Work required:
If a line below includes the string "docs", copy it.

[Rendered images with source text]
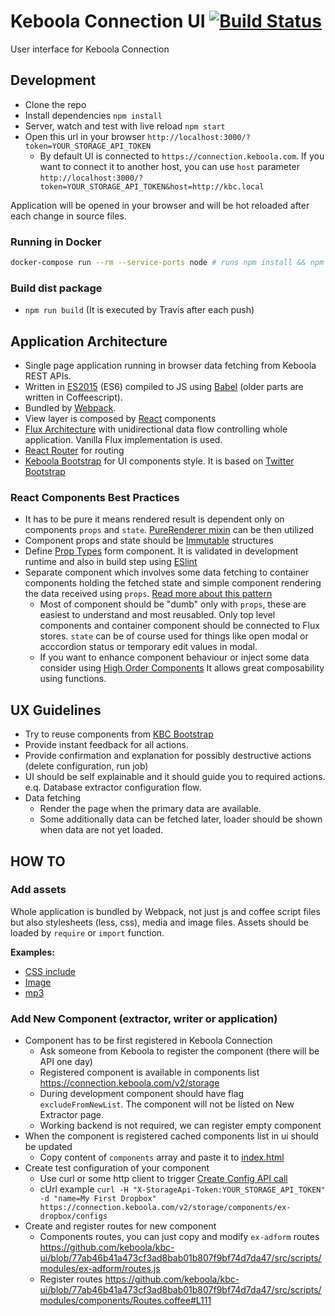 
# Keboola Connection UI [![Build Status](https://travis-ci.org/keboola/kbc-ui.svg?branch=master)](https://travis-ci.org/keboola/kbc-ui)

User interface for Keboola Connection


## Development

* Clone the repo
* Install dependencies `npm install`
* Server, watch and test with live reload `npm start`
* Open this url in your browser `http://localhost:3000/?token=YOUR_STORAGE_API_TOKEN`
  * By default UI is connected to `https://connection.keboola.com`. If you want to connect it to another host, you can use `host` parameter  `http://localhost:3000/?token=YOUR_STORAGE_API_TOKEN&host=http://kbc.local`

Application will be opened in your browser and will be hot reloaded after each change in source files.

### Running in Docker

```bash
docker-compose run --rm --service-ports node # runs npm install && npm start
```

### Build dist package

* `npm run build` (It is executed by Travis after each push)

##  Application Architecture

 * Single page application running in browser data fetching from Keboola REST APIs.
 * Written in [ES2015](https://babeljs.io/docs/learn-es2015/) (ES6) compiled to JS using [Babel](https://babeljs.io/) (older parts are written in Coffeescript). 
 * Bundled by [Webpack](https://webpack.github.io/). 
 * View layer is composed by [React](http://facebook.github.io/react/) components
 * [Flux Architecture](https://facebook.github.io/flux/docs/overview.html) with unidirectional data flow controlling whole application. Vanilla Flux implementation is used.
 * [React Router](http://rackt.github.io/react-router/) for routing
 * [Keboola Bootstrap](https://github.com/keboola/kbc-bootstrap) for UI components style. It is based on [Twitter Bootstrap](http://getbootstrap.com/)
 
### React Components Best Practices

 * It has to be pure it means rendered result is dependent only on components `props` and `state`. [PureRenderer mixin](https://facebook.github.io/react/docs/pure-render-mixin.html) can be then utilized
 * Component props and state should be [Immutable](http://facebook.github.io/immutable-js/) structures
 * Define [Prop Types](https://facebook.github.io/react/docs/reusable-components.html#prop-validation) form component. It is validated in development runtime and also in build step using [ESlint](http://eslint.org/)
 * Separate component which involves some data fetching to container components holding the fetched state and simple component rendering the data received using `props`. [Read more about this pattern](https://medium.com/@learnreact/container-components-c0e67432e005)
   * Most of component should be "dumb" only with `props`, these are easiest to understand and most reusabled. Only top level components and container component should be connected to Flux stores. `state` can be of course used for things like open modal or acccordion status or temporary edit values in modal. 
   * If you want to enhance component behaviour or inject some data consider using [High Order Components](https://medium.com/@dan_abramov/mixins-are-dead-long-live-higher-order-components-94a0d2f9e750) It allows great composability using  functions.

## UX Guidelines
 * Try to reuse components from [KBC Bootstrap](http://kbc-bootstrap-jakub-devel.keboola.com/examples/)
 * Provide instant feedback for all actions.
 * Provide confirmation and explanation for possibly destructive actions (delete configuration, run job)
 * UI should be self explainable and it should guide you to required actions. e.q. Database extractor configuration flow.
 * Data fetching
   * Render the page when the primary data are available.
   * Some additionally data can be fetched later, loader should be shown when data are not yet loaded.


## HOW TO

### Add assets
Whole application is bundled by Webpack, not just js and coffee script files but also stylesheets (less, css), media and image files.
Assets should be loaded by `require` or `import` function.

**Examples:**

 * [CSS include](https://github.com/keboola/kbc-ui/blob/b6f8568ff3f5ac76e3c5063d6327b33ae543da24/src/scripts/react/layout/App.coffee#L18)
 * [Image](https://github.com/keboola/kbc-ui/blob/b6f8568ff3f5ac76e3c5063d6327b33ae543da24/src/scripts/react/common/JobStatusCircle.coffee#L5)
 * [mp3](https://github.com/keboola/kbc-ui/blob/b6f8568ff3f5ac76e3c5063d6327b33ae543da24/src/scripts/utils/SoundNotifications.coffee#L4)


### Add New Component (extractor, writer or application)
  
  * Component has to be first registered in Keboola Connection
    * Ask someone from Keboola to register the component (there will be API one day)
    * Registered component is available in components list https://connection.keboola.com/v2/storage
    * During development component should have flag `excludeFromNewList`. The component will not be listed on New Extractor page.
    * Working backend is not required, we can register empty component
  * When the component is registered cached components list in ui should be updated
    * Copy content of `components` array and paste it to [index.html](https://github.com/keboola/kbc-ui/blob/77ab46b41a473cf3ad8bab01b807f9bf74d7da47/index.html#L21) 
  * Create test configuration of your component
    * Use curl or some http client to trigger [Create Config API call](http://docs.keboola.apiary.io/#post-%2Fv2%2Fstorage%2Fcomponents%2F%7Bcomponent_id%7D%2Fconfigs)
    * cUrl example `curl -H "X-StorageApi-Token:YOUR_STORAGE_API_TOKEN" -d "name=My First Dropbox" https://connection.keboola.com/v2/storage/components/ex-dropbox/configs`
  * Create and register routes for new component
    * Components routes, you can just copy and modify `ex-adform` routes https://github.com/keboola/kbc-ui/blob/77ab46b41a473cf3ad8bab01b807f9bf74d7da47/src/scripts/modules/ex-adform/routes.js
    * Register routes https://github.com/keboola/kbc-ui/blob/77ab46b41a473cf3ad8bab01b807f9bf74d7da47/src/scripts/modules/components/Routes.coffee#L111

Solution to this exercise:
 * Written in [ES2015](https://babeljs.io/docs/learn-es2015/) (ES6) compiled to JS using [Babel](https://babeljs.io/) (older parts are written in Coffeescript). 
 * [Flux Architecture](https://facebook.github.io/flux/docs/overview.html) with unidirectional data flow controlling whole application. Vanilla Flux implementation is used.
 * It has to be pure it means rendered result is dependent only on components `props` and `state`. [PureRenderer mixin](https://facebook.github.io/react/docs/pure-render-mixin.html) can be then utilized
 * Define [Prop Types](https://facebook.github.io/react/docs/reusable-components.html#prop-validation) form component. It is validated in development runtime and also in build step using [ESlint](http://eslint.org/)
    * Use curl or some http client to trigger [Create Config API call](http://docs.keboola.apiary.io/#post-%2Fv2%2Fstorage%2Fcomponents%2F%7Bcomponent_id%7D%2Fconfigs)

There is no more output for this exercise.